Good news, everyone: The Nanny State is back and coming to a computer screen near you!
In fact, if you live in Washington state or Missouri, the Nanny State is coming to a computer screen very near you indeed, because it will be your own computer’s screen. Or smartphone screen, or smart watch screen, or pretty much any other screen you can connect to the internet.
As you may have read here on The War on Porn or elsewhere, both states currently are considering bills which would not only impose age verification requirements on adult websites but would require such sites to publish warning notices about their content, as well.
The Washington bill is the murkier of the two, stipulating that the warning labels to come are “to be developed by the department of health.” The Missouri bill, on the other hand, is quite specific indeed.
The legislation being pondered in Missouri would require sites to publish warnings stating that “Pornography is potentially biologically addictive, is proven to harm human brain development, desensitizes brain reward circuits, increases conditioned responses, and weakens brain function;” that “exposure to this content is associated with low self-esteem and body image, eating disorders, impaired brain development, and other emotional and mental illnesses;” and finally that “pornography increases the demand for prostitution, child exploitation, and child pornography.”
To say that these claims are disputed would be to put it mildly. Most of the evidence for these assertions is anecdotal in nature, in part because it’s very difficult to evaluate them without intentionally exposing a group of minors to pornography (which is illegal to do) in the context of clinical study.
Regardless of their basis in fact (or lack thereof) these labels are what attorneys and Constitutional scholars call “compelled speech,” something which is a bit of a no-no under First Amendment jurisprudence and the appropriately named “compelled speech doctrine.”
As explained by David L. Hudson Jr., writing for the Free Speech Center at Middle Tennessee State University, the compelled speech doctrine “sets out the principle that the government cannot force an individual or group to support certain expression.”

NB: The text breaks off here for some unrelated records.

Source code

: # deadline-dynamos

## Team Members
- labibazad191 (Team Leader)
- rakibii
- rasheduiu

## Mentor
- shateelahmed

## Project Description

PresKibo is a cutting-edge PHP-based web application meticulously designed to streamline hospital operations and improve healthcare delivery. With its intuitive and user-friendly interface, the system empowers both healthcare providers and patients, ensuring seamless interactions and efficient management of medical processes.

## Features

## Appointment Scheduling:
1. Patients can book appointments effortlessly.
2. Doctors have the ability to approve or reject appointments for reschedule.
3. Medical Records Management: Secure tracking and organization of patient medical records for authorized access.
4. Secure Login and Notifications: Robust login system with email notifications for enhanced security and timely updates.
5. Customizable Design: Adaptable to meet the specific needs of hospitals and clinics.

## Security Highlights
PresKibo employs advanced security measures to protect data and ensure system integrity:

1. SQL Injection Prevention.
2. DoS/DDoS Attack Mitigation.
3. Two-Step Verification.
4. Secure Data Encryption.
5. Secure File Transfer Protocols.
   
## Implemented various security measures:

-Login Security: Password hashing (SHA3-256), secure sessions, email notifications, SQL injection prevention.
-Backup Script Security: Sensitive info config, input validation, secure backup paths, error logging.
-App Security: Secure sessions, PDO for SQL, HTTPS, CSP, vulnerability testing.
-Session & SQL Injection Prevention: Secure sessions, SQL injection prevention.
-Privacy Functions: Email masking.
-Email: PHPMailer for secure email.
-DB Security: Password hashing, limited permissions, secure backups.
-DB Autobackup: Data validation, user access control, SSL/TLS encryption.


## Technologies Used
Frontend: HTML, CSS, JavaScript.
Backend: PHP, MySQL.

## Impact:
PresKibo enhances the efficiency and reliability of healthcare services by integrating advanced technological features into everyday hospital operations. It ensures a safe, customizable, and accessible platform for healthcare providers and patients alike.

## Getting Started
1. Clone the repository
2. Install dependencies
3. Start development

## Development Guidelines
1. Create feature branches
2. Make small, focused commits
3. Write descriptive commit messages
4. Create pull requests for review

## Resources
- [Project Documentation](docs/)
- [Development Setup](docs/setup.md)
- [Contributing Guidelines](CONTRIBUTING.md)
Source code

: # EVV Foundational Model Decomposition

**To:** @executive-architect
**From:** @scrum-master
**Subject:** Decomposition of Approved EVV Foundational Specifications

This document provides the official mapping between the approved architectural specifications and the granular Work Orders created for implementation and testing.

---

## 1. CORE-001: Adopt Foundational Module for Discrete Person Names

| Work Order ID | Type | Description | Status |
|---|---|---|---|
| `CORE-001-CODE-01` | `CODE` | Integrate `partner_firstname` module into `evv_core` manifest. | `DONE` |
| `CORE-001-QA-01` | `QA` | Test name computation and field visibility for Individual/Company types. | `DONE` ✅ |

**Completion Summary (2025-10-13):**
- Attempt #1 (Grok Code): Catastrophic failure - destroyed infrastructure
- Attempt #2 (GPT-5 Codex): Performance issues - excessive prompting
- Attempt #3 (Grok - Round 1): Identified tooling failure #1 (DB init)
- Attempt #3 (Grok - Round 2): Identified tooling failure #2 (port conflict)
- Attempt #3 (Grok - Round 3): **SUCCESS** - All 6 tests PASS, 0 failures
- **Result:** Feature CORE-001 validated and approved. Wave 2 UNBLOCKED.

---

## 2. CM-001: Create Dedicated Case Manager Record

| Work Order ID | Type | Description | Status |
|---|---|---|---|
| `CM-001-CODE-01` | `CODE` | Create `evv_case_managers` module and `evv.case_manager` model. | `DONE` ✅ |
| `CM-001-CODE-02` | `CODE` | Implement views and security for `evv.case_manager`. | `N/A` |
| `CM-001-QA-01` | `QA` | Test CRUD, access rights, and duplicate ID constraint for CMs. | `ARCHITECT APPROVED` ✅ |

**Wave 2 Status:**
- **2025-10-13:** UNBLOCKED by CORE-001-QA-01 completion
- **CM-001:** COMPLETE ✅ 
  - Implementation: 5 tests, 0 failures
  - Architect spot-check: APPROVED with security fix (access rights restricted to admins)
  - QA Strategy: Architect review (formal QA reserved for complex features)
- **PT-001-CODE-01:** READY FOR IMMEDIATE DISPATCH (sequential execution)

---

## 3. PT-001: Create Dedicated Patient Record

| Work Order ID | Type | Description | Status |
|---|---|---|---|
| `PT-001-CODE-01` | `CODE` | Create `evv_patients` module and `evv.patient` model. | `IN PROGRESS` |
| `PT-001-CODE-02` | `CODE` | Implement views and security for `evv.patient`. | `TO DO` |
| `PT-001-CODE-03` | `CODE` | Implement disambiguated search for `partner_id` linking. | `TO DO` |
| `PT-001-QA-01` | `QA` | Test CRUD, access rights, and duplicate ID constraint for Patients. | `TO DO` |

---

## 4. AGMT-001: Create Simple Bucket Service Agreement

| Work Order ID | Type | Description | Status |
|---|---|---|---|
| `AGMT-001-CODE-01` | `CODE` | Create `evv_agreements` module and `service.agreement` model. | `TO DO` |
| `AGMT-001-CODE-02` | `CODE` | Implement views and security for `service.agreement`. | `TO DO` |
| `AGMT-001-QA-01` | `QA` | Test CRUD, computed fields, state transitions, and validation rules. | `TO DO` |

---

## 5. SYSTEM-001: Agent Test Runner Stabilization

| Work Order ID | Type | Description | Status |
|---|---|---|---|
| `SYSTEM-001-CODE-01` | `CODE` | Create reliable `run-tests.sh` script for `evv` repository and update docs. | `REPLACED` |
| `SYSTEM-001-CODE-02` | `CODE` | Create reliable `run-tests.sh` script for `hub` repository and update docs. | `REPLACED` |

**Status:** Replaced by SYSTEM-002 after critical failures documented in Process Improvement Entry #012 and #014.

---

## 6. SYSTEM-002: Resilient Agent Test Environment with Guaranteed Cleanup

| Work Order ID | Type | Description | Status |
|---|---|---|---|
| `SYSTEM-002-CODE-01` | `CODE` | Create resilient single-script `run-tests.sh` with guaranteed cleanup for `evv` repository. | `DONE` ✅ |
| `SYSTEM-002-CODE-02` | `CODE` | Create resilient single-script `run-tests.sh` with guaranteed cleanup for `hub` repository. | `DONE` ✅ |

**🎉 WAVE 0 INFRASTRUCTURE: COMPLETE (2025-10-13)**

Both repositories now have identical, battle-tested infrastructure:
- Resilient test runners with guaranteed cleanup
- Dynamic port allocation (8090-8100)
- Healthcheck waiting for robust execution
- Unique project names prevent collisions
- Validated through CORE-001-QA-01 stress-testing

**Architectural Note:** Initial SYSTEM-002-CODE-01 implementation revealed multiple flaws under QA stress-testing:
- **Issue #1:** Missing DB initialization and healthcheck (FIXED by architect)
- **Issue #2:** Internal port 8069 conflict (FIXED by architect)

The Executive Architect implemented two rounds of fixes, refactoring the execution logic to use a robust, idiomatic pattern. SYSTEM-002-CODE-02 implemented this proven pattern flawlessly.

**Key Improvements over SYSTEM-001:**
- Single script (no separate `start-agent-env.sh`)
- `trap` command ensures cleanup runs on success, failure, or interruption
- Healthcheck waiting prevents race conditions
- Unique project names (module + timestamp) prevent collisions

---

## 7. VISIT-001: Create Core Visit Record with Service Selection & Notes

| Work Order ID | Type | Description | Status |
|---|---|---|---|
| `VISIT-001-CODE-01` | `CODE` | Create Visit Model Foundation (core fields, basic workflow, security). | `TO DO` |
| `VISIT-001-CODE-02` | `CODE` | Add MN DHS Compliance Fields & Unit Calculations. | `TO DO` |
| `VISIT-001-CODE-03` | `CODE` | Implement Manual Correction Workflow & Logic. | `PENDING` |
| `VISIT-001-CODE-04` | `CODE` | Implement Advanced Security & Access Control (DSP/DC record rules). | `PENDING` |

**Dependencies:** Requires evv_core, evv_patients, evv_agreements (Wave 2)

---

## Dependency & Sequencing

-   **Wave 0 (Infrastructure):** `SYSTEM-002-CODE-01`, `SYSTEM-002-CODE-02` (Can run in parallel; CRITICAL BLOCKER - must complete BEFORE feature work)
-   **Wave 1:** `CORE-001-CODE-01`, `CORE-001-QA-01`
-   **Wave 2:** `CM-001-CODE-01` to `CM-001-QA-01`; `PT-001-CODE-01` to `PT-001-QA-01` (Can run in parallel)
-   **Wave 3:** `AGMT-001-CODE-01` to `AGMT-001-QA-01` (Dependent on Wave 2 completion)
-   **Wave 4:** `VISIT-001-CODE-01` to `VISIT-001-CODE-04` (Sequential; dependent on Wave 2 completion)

“Thus, the First Amendment not only limits the government from punishing a person for his speech, but it also prevents the government from punishing a person for refusing to articulate, advocate, or adhere to the government’s approved messages,” Hudson adds.
The compelled speech doctrine has been invoked by the Chief Justice John C. Roberts-era Supreme Court as recently as the case Rumsfeld v. Forum for Academic and Institutional Rights.
“Some of this Court’s leading First Amendment precedents have established the principle that freedom of speech prohibits the government from telling people what they must say,” Roberts wrote for the Court in 2006.
When some folks hear about these labels, doubtlessly they say to themselves something like “How is this any different from requiring cigarette packages to carry warning labels?” And that would be a good question, if cigarettes were a form of speech that presumptively enjoys protection under the First Amendment.
Beyond that distinction, there’s another obvious difference here. Cigarettes, unlike pornography, have been subjected to extensive clinical study, research which has confirmed that nicotine is addictive, and that tobacco (along with the myriad other substances found in cigarettes) is strongly associated with the development of lung cancer and various cardiopulmonary disorders and diseases.
In short, the analogy between pornography and cigarettes is a terrible one, scientifically and legally.
There was a time when I would very confidently assert that the Supreme Court will eventually reject these warning labels as textbook compelled speech and shoot down at least the labeling requirements in the bills pending in Washington and Missouri. But after their decision in Free Speech Coalition v. Paxton, I’m not so sure.
For those who like the contours of our First Amendment just the way they are, this uncertainly should be even more alarming than the warning labels the Nanny State wants us to start seeing on porn sites.